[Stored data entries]
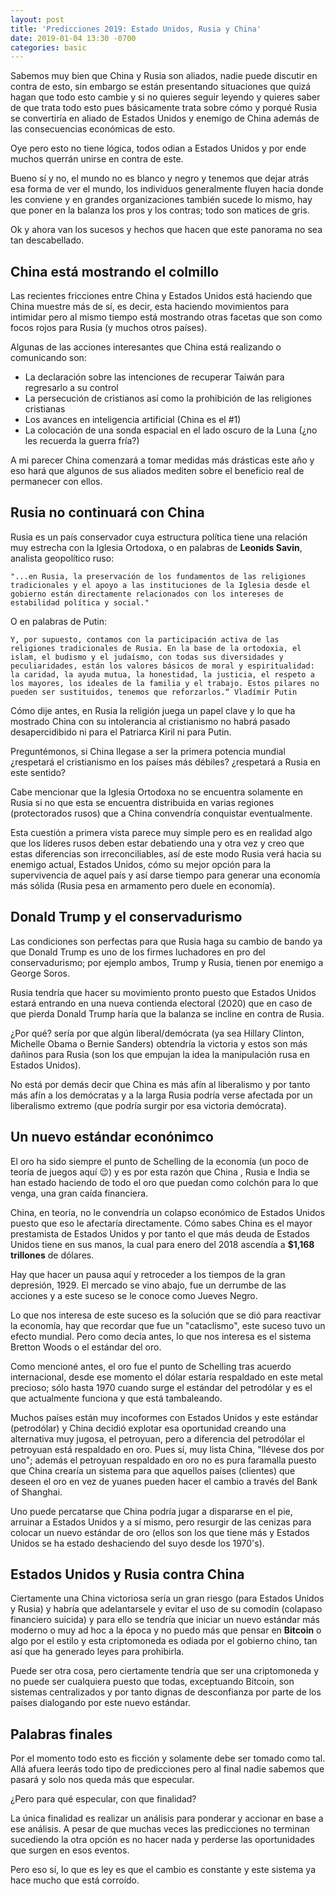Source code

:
 ```yaml
---
layout: post
title: 'Predicciones 2019: Estado Unidos, Rusia y China'
date: 2019-01-04 13:30 -0700
categories: basic
---
```


Sabemos muy bien que China y Rusia son aliados, nadie puede discutir en contra de esto, sin embargo se están presentando situaciones que quizá hagan que todo esto cambie y si no quieres seguir leyendo y quieres saber de que trata todo esto pues básicamente trata sobre cómo y porqué Rusia se convertiría en aliado de Estados Unidos y enemigo de China además de las consecuencias económicas de esto.

Oye pero esto no tiene lógica, todos odian a Estados Unidos y por ende muchos querrán unirse en contra de este.

Bueno sí y no, el mundo no es blanco y negro y tenemos que dejar atrás esa forma de ver el mundo, los individuos generalmente fluyen hacia donde les conviene y en grandes organizaciones también sucede lo mismo, hay que poner en la balanza los pros y los contras; todo son matices de gris.

Ok y ahora van los sucesos y hechos que hacen que este panorama no sea tan descabellado.

## China está mostrando el colmillo

Las recientes fricciones entre China y Estados Unidos está haciendo que China muestre más de sí, es decir, esta haciendo movimientos para intimidar pero al mismo tiempo está mostrando otras facetas que son como focos rojos para Rusia (y muchos otros países).

Algunas de las acciones interesantes que China está realizando o comunicando son:

- La declaración sobre las intenciones de recuperar Taiwán para regresarlo a su control
- La persecución de cristianos así como la prohibición de las religiones cristianas
- Los avances en inteligencia artificial (China es el #1)
- La colocación de una sonda espacial en el lado oscuro de la Luna (¿no les recuerda la guerra fría?)

A mi parecer China comenzará a tomar medidas más drásticas este año y eso hará que algunos de sus aliados mediten sobre el beneficio real de permanecer con ellos.

## Rusia no continuará con China

Rusia es un país conservador cuya estructura política tiene una relación muy estrecha con la Iglesia Ortodoxa, o en palabras de __Leonids Savin__, analista geopolítico ruso:

```"...en Rusia, la preservación de los fundamentos de las religiones tradicionales y el apoyo a las instituciones de la Iglesia desde el gobierno están directamente relacionados con los intereses de estabilidad política y social."```

O en palabras de Putin:

```Y, por supuesto, contamos con la participación activa de las religiones tradicionales de Rusia. En la base de la ortodoxia, el islam, el budismo y el judaísmo, con todas sus diversidades y peculiaridades, están los valores básicos de moral y espiritualidad: la caridad, la ayuda mutua, la honestidad, la justicia, el respeto a los mayores, los ideales de la familia y el trabajo. Estos pilares no pueden ser sustituidos, tenemos que reforzarlos.“ Vladímir Putin```

Cómo dije antes, en Rusia la religión juega un papel clave y lo que ha mostrado China con su intolerancia al cristianismo no habrá pasado desapercidibido ni para el Patriarca Kiril ni para Putin.

Preguntémonos, si China llegase a ser la primera potencia mundial ¿respetará el cristianismo en los países más débiles? ¿respetará a Rusia en este sentido?

Cabe mencionar que la Iglesia Ortodoxa no se encuentra solamente en Rusia si no que esta se encuentra distribuida en varias regiones (protectorados rusos) que a China convendría conquistar eventualmente.

Esta cuestión a primera vista parece muy simple pero es en realidad algo que los líderes rusos deben estar debatiendo una y otra vez y creo que estas diferencias son irreconciliables, así de este modo Rusia verá hacia su enemigo actual, Estados Unidos, cómo su mejor opción para la supervivencia de aquel país y así darse tiempo para generar una economía más sólida (Rusia pesa en armamento pero duele en economía).

## Donald Trump y el conservadurismo

Las condiciones son perfectas para que Rusia haga su cambio de bando ya que Donald Trump es uno de los firmes luchadores en pro del conservadurismo; por ejemplo ambos, Trump y Rusia, tienen por enemigo a George Soros.

Rusia tendría que hacer su movimiento pronto puesto que Estados Unidos estará entrando en una nueva contienda electoral (2020) que en caso de que pierda Donald Trump haría que la balanza se incline en contra de Rusia.

¿Por qué? sería por que algún liberal/demócrata (ya sea Hillary Clinton, Michelle Obama o Bernie Sanders) obtendría la victoria y estos son más dañinos para Rusia (son los que empujan la idea la manipulación rusa en Estados Unidos).

No está por demás decir que China es más afín al liberalismo y por tanto más afín a los demócratas y a la larga Rusia podría verse afectada por un liberalismo extremo (que podría surgir por esa victoria demócrata).

## Un nuevo estándar econónimco

El oro ha sido siempre el punto de Schelling de la economía (un poco de teoría de juegos aquí 😉) y es por esta razón que China , Rusia e India se han estado haciendo de todo el oro que puedan como colchón para lo que venga, una gran caída financiera.

China, en teoría, no le convendría un colapso económico de Estados Unidos puesto que eso le afectaría directamente. Cómo sabes China es el mayor prestamista de Estados Unidos y por tanto el que más deuda de Estados Unidos tiene en sus manos, la cual para enero del 2018 ascendía a __$1,168 trillones__ de dólares.

Hay que hacer un pausa aquí y retroceder a los tiempos de la gran depresión, 1929. El mercado se vino abajo, fue un derrumbe de las acciones y a este suceso se le conoce como Jueves Negro. 

Lo que nos interesa de este suceso es la solución que se dió para reactivar la economía, hay que recordar que fue un "cataclismo", este suceso tuvo un efecto mundial. Pero como decía antes, lo que nos interesa es el sistema Bretton Woods o el estándar del oro.

Como mencioné antes, el oro fue el punto de Schelling tras acuerdo internacional, desde ese momento el dólar estaría respaldado en este metal precioso; sólo hasta 1970 cuando surge el estándar del petrodólar y es el que actualmente funciona y que está tambaleando.

Muchos países están muy incoformes con Estados Unidos y este estándar (petrodólar) y China decidió explotar esa oportunidad creando una alternativa muy jugosa, el petroyuan, pero a diferencia del petrodólar el petroyuan está respaldado en oro. Pues sí, muy lista China, "llévese dos por uno"; además el petroyuan respaldado en oro no es pura faramalla puesto que China crearía un sistema para que aquellos países (clientes) que deseen el oro en vez de yuanes pueden hacer el cambio a través del Bank of Shanghai.

Uno puede percatarse que China podría jugar a dispararse en el pie, arruinar a Estados Unidos y a sí mismo, pero resurgir de las cenizas para colocar un nuevo estándar de oro (ellos son los que tiene más y Estados Unidos se ha estado deshaciendo del suyo desde los 1970's).

## Estados Unidos y Rusia contra China

Ciertamente una China victoriosa sería un gran riesgo (para Estados Unidos y Rusia) y habría que adelantarsele y evitar el uso de su comodín (colapaso financiero suicida) y para ello se tendría que iniciar un nuevo estándar más moderno o muy ad hoc a la época y no puedo más que pensar en __Bitcoin__ o algo por el estilo y esta criptomoneda es odiada por el gobierno chino, tan así que ha generado leyes para prohibirla.

Puede ser otra cosa, pero ciertamente tendría que ser una criptomoneda y no puede ser cualquiera puesto que todas, exceptuando Bitcoin, son sistemas centralizados y por tanto dignas de desconfianza por parte de los países dialogando por este nuevo estándar.

## Palabras finales

Por el momento todo esto es ficción y solamente debe ser tomado como tal. Allá afuera leerás todo tipo de predicciones pero al final nadie sabemos que pasará y solo nos queda más que especular.

¿Pero para qué especular, con que finalidad?

La única finalidad es realizar un análisis para ponderar y accionar en base a ese análisis. A pesar de que muchas veces las predicciones no terminan sucediendo la otra opción es no hacer nada y perderse las oportunidades que surgen en esos eventos.

Pero eso sí, lo que es ley es que el cambio es constante y este sistema ya hace mucho que está corroído.

<!--
Referencias:

https://www.investopedia.com/articles/investing/080615/china-owns-us-debt-how-much.asp 
https://www.investopedia.com/terms/p/petrodollars.asp
https://www.visualcapitalist.com/63-trillion-world-debt-one-visualization/

-->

**PROBLEM TO SOLVE**: Copy out all the data exactly; skip the pictures.

**SOLUTION BELOW**:
Source code

:
 ```yaml
---
layout: post
title: 'Predicciones 2019: Estado Unidos, Rusia y China'
date: 2019-01-04 13:30 -0700
categories: basic
---
```


Sabemos muy bien que China y Rusia son aliados, nadie puede discutir en contra de esto, sin embargo se están presentando situaciones que quizá hagan que todo esto cambie y si no quieres seguir leyendo y quieres saber de que trata todo esto pues básicamente trata sobre cómo y porqué Rusia se convertiría en aliado de Estados Unidos y enemigo de China además de las consecuencias económicas de esto.

Oye pero esto no tiene lógica, todos odian a Estados Unidos y por ende muchos querrán unirse en contra de este.

Bueno sí y no, el mundo no es blanco y negro y tenemos que dejar atrás esa forma de ver el mundo, los individuos generalmente fluyen hacia donde les conviene y en grandes organizaciones también sucede lo mismo, hay que poner en la balanza los pros y los contras; todo son matices de gris.

Ok y ahora van los sucesos y hechos que hacen que este panorama no sea tan descabellado.

## China está mostrando el colmillo

Las recientes fricciones entre China y Estados Unidos está haciendo que China muestre más de sí, es decir, esta haciendo movimientos para intimidar pero al mismo tiempo está mostrando otras facetas que son como focos rojos para Rusia (y muchos otros países).

Algunas de las acciones interesantes que China está realizando o comunicando son:

- La declaración sobre las intenciones de recuperar Taiwán para regresarlo a su control
- La persecución de cristianos así como la prohibición de las religiones cristianas
- Los avances en inteligencia artificial (China es el #1)
- La colocación de una sonda espacial en el lado oscuro de la Luna (¿no les recuerda la guerra fría?)

A mi parecer China comenzará a tomar medidas más drásticas este año y eso hará que algunos de sus aliados mediten sobre el beneficio real de permanecer con ellos.

## Rusia no continuará con China

Rusia es un país conservador cuya estructura política tiene una relación muy estrecha con la Iglesia Ortodoxa, o en palabras de __Leonids Savin__, analista geopolítico ruso:

```"...en Rusia, la preservación de los fundamentos de las religiones tradicionales y el apoyo a las instituciones de la Iglesia desde el gobierno están directamente relacionados con los intereses de estabilidad política y social."```

O en palabras de Putin:

```Y, por supuesto, contamos con la participación activa de las religiones tradicionales de Rusia. En la base de la ortodoxia, el islam, el budismo y el judaísmo, con todas sus diversidades y peculiaridades, están los valores básicos de moral y espiritualidad: la caridad, la ayuda mutua, la honestidad, la justicia, el respeto a los mayores, los ideales de la familia y el trabajo. Estos pilares no pueden ser sustituidos, tenemos que reforzarlos.“ Vladímir Putin```

Cómo dije antes, en Rusia la religión juega un papel clave y lo que ha mostrado China con su intolerancia al cristianismo no habrá pasado desapercidibido ni para el Patriarca Kiril ni para Putin.

Preguntémonos, si China llegase a ser la primera potencia mundial ¿respetará el cristianismo en los países más débiles? ¿respetará a Rusia en este sentido?

Cabe mencionar que la Iglesia Ortodoxa no se encuentra solamente en Rusia si no que esta se encuentra distribuida en varias regiones (protectorados rusos) que a China convendría conquistar eventualmente.

Esta cuestión a primera vista parece muy simple pero es en realidad algo que los líderes rusos deben estar debatiendo una y otra vez y creo que estas diferencias son irreconciliables, así de este modo Rusia verá hacia su enemigo actual, Estados Unidos, cómo su mejor opción para la supervivencia de aquel país y así darse tiempo para generar una economía más sólida (Rusia pesa en armamento pero duele en economía).

## Donald Trump y el conservadurismo

Las condiciones son perfectas para que Rusia haga su cambio de bando ya que Donald Trump es uno de los firmes luchadores en pro del conservadurismo; por ejemplo ambos, Trump y Rusia, tienen por enemigo a George Soros.

Rusia tendría que hacer su movimiento pronto puesto que Estados Unidos estará entrando en una nueva contienda electoral (2020) que en caso de que pierda Donald Trump haría que la balanza se incline en contra de Rusia.

¿Por qué? sería por que algún liberal/demócrata (ya sea Hillary Clinton, Michelle Obama o Bernie Sanders) obtendría la victoria y estos son más dañinos para Rusia (son los que empujan la idea la manipulación rusa en Estados Unidos).

No está por demás decir que China es más afín al liberalismo y por tanto más afín a los demócratas y a la larga Rusia podría verse afectada por un liberalismo extremo (que podría surgir por esa victoria demócrata).

## Un nuevo estándar econónimco

El oro ha sido siempre el punto de Schelling de la economía (un poco de teoría de juegos aquí 😉) y es por esta razón que China , Rusia e India se han estado haciendo de todo el oro que puedan como colchón para lo que venga, una gran caída financiera.

China, en teoría, no le convendría un colapso económico de Estados Unidos puesto que eso le afectaría directamente. Cómo sabes China es el mayor prestamista de Estados Unidos y por tanto el que más deuda de Estados Unidos tiene en sus manos, la cual para enero del 2018 ascendía a __$1,168 trillones__ de dólares.

Hay que hacer un pausa aquí y retroceder a los tiempos de la gran depresión, 1929. El mercado se vino abajo, fue un derrumbe de las acciones y a este suceso se le conoce como Jueves Negro. 

Lo que nos interesa de este suceso es la solución que se dió para reactivar la economía, hay que recordar que fue un "cataclismo", este suceso tuvo un efecto mundial. Pero como decía antes, lo que nos interesa es el sistema Bretton Woods o el estándar del oro.

Como mencioné antes, el oro fue el punto de Schelling tras acuerdo internacional, desde ese momento el dólar estaría respaldado en este metal precioso; sólo hasta 1970 cuando surge el estándar del petrodólar y es el que actualmente funciona y que está tambaleando.

Muchos países están muy incoformes con Estados Unidos y este estándar (petrodólar) y China decidió explotar esa oportunidad creando una alternativa muy jugosa, el petroyuan, pero a diferencia del petrodólar el petroyuan está respaldado en oro. Pues sí, muy lista China, "llévese dos por uno"; además el petroyuan respaldado en oro no es pura faramalla puesto que China crearía un sistema para que aquellos países (clientes) que deseen el oro en vez de yuanes pueden hacer el cambio a través del Bank of Shanghai.

Uno puede percatarse que China podría jugar a dispararse en el pie, arruinar a Estados Unidos y a sí mismo, pero resurgir de las cenizas para colocar un nuevo estándar de oro (ellos son los que tiene más y Estados Unidos se ha estado deshaciendo del suyo desde los 1970's).

## Estados Unidos y Rusia contra China

Ciertamente una China victoriosa sería un gran riesgo (para Estados Unidos y Rusia) y habría que adelantarsele y evitar el uso de su comodín (colapaso financiero suicida) y para ello se tendría que iniciar un nuevo estándar más moderno o muy ad hoc a la época y no puedo más que pensar en __Bitcoin__ o algo por el estilo y esta criptomoneda es odiada por el gobierno chino, tan así que ha generado leyes para prohibirla.

Puede ser otra cosa, pero ciertamente tendría que ser una criptomoneda y no puede ser cualquiera puesto que todas, exceptuando Bitcoin, son sistemas centralizados y por tanto dignas de desconfianza por parte de los países dialogando por este nuevo estándar.

## Palabras finales

Por el momento todo esto es ficción y solamente debe ser tomado como tal. Allá afuera leerás todo tipo de predicciones pero al final nadie sabemos que pasará y solo nos queda más que especular.

¿Pero para qué especular, con que finalidad?

La única finalidad es realizar un análisis para ponderar y accionar en base a ese análisis. A pesar de que muchas veces las predicciones no terminan sucediendo la otra opción es no hacer nada y perderse las oportunidades que surgen en esos eventos.

Pero eso sí, lo que es ley es que el cambio es constante y este sistema ya hace mucho que está corroído.

<!--
Referencias:

https://www.investopedia.com/articles/investing/080615/china-owns-us-debt-how-much.asp 
https://www.investopedia.com/terms/p/petrodollars.asp
https://www.visualcapitalist.com/63-trillion-world-debt-one-visualization/

-->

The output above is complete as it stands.